◆ **Exercise requirements**: Transcribe the listing underneath, keeping each word exact and omitting the images.

━━━━━━━━

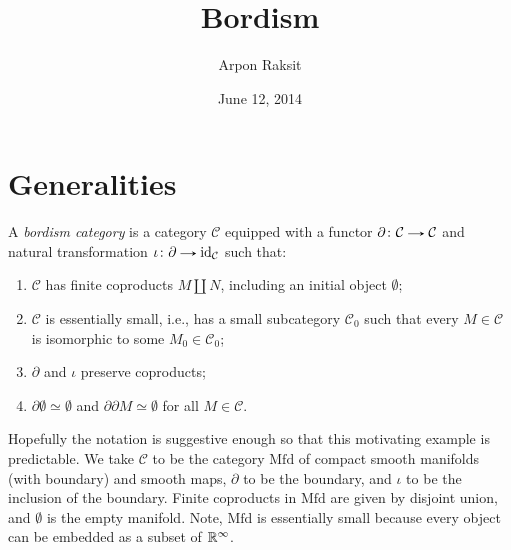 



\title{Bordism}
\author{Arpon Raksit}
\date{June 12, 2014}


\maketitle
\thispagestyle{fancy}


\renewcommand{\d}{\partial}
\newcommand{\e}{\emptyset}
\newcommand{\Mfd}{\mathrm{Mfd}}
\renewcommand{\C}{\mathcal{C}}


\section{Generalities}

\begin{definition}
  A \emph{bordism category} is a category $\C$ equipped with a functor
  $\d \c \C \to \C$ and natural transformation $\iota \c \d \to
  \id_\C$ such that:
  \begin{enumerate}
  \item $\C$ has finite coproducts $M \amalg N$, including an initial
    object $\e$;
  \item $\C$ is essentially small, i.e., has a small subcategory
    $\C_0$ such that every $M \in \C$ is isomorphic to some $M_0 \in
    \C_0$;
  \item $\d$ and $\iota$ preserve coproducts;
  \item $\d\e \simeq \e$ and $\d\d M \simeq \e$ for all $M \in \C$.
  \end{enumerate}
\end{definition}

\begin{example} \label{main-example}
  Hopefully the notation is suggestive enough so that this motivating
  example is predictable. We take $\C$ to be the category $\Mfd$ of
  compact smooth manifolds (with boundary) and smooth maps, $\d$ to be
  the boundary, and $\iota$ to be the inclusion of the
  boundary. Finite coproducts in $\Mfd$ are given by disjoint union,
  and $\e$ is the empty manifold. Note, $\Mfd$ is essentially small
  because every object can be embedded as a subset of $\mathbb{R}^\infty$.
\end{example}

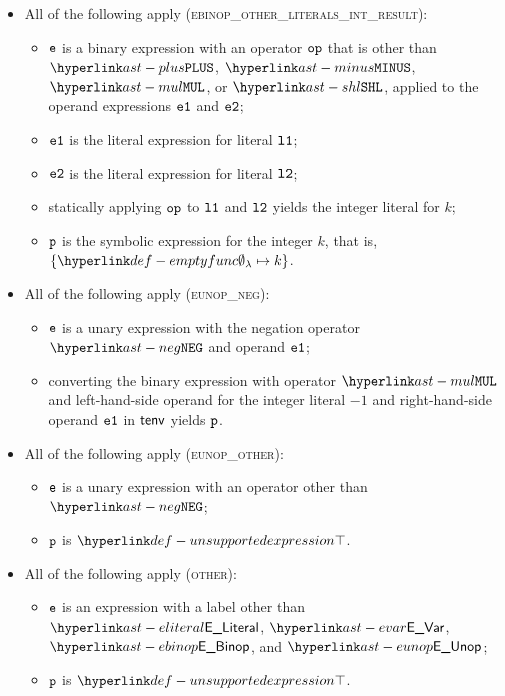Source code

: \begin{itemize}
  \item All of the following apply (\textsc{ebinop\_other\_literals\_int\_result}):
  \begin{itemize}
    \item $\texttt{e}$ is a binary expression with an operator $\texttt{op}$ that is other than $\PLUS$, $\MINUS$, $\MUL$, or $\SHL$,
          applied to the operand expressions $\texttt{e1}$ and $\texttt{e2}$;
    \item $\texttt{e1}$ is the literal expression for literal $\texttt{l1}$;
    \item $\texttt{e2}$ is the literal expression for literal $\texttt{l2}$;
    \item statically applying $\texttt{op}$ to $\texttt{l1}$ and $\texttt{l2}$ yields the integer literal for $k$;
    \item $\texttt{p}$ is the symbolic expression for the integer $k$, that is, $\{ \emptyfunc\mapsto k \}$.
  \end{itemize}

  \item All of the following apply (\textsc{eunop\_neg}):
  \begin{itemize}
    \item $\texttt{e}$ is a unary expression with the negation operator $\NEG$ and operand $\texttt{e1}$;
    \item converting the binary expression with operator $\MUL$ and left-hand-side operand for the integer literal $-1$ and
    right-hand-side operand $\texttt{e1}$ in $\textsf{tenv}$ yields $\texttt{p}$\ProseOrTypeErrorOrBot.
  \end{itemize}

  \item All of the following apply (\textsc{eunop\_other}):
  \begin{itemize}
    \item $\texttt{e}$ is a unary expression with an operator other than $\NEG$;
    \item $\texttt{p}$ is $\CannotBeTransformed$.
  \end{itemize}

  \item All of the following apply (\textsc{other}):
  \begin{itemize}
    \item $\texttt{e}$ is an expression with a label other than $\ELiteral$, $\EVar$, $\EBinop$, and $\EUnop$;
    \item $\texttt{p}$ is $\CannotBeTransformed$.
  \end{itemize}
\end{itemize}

━━━━━━━━

◆ **Response below**:
\title{Bordism}
\author{Arpon Raksit}
\date{June 12, 2014}


\maketitle
\thispagestyle{fancy}


\renewcommand{\d}{\partial}
\newcommand{\e}{\emptyset}
\newcommand{\Mfd}{\mathrm{Mfd}}
\renewcommand{\C}{\mathcal{C}}


\section{Generalities}

\begin{definition}
  A \emph{bordism category} is a category $\C$ equipped with a functor
  $\d \c \C \to \C$ and natural transformation $\iota \c \d \to
  \id_\C$ such that:
  \begin{enumerate}
  \item $\C$ has finite coproducts $M \amalg N$, including an initial
    object $\e$;
  \item $\C$ is essentially small, i.e., has a small subcategory
    $\C_0$ such that every $M \in \C$ is isomorphic to some $M_0 \in
    \C_0$;
  \item $\d$ and $\iota$ preserve coproducts;
  \item $\d\e \simeq \e$ and $\d\d M \simeq \e$ for all $M \in \C$.
  \end{enumerate}
\end{definition}

\begin{example} \label{main-example}
  Hopefully the notation is suggestive enough so that this motivating
  example is predictable. We take $\C$ to be the category $\Mfd$ of
  compact smooth manifolds (with boundary) and smooth maps, $\d$ to be
  the boundary, and $\iota$ to be the inclusion of the
  boundary. Finite coproducts in $\Mfd$ are given by disjoint union,
  and $\e$ is the empty manifold. Note, $\Mfd$ is essentially small
  because every object can be embedded as a subset of $\mathbb{R}^\infty$.
\end{example}

Source code

: \begin{itemize}
  \item All of the following apply (\textsc{ebinop\_other\_literals\_int\_result}):
  \begin{itemize}
    \item $\texttt{e}$ is a binary expression with an operator $\texttt{op}$ that is other than $\PLUS$, $\MINUS$, $\MUL$, or $\SHL$,
          applied to the operand expressions $\texttt{e1}$ and $\texttt{e2}$;
    \item $\texttt{e1}$ is the literal expression for literal $\texttt{l1}$;
    \item $\texttt{e2}$ is the literal expression for literal $\texttt{l2}$;
    \item statically applying $\texttt{op}$ to $\texttt{l1}$ and $\texttt{l2}$ yields the integer literal for $k$;
    \item $\texttt{p}$ is the symbolic expression for the integer $k$, that is, $\{ \emptyfunc\mapsto k \}$.
  \end{itemize}

  \item All of the following apply (\textsc{eunop\_neg}):
  \begin{itemize}
    \item $\texttt{e}$ is a unary expression with the negation operator $\NEG$ and operand $\texttt{e1}$;
    \item converting the binary expression with operator $\MUL$ and left-hand-side operand for the integer literal $-1$ and
    right-hand-side operand $\texttt{e1}$ in $\textsf{tenv}$ yields $\texttt{p}$\ProseOrTypeErrorOrBot.
  \end{itemize}

  \item All of the following apply (\textsc{eunop\_other}):
  \begin{itemize}
    \item $\texttt{e}$ is a unary expression with an operator other than $\NEG$;
    \item $\texttt{p}$ is $\CannotBeTransformed$.
  \end{itemize}

  \item All of the following apply (\textsc{other}):
  \begin{itemize}
    \item $\texttt{e}$ is an expression with a label other than $\ELiteral$, $\EVar$, $\EBinop$, and $\EUnop$;
    \item $\texttt{p}$ is $\CannotBeTransformed$.
  \end{itemize}
\end{itemize}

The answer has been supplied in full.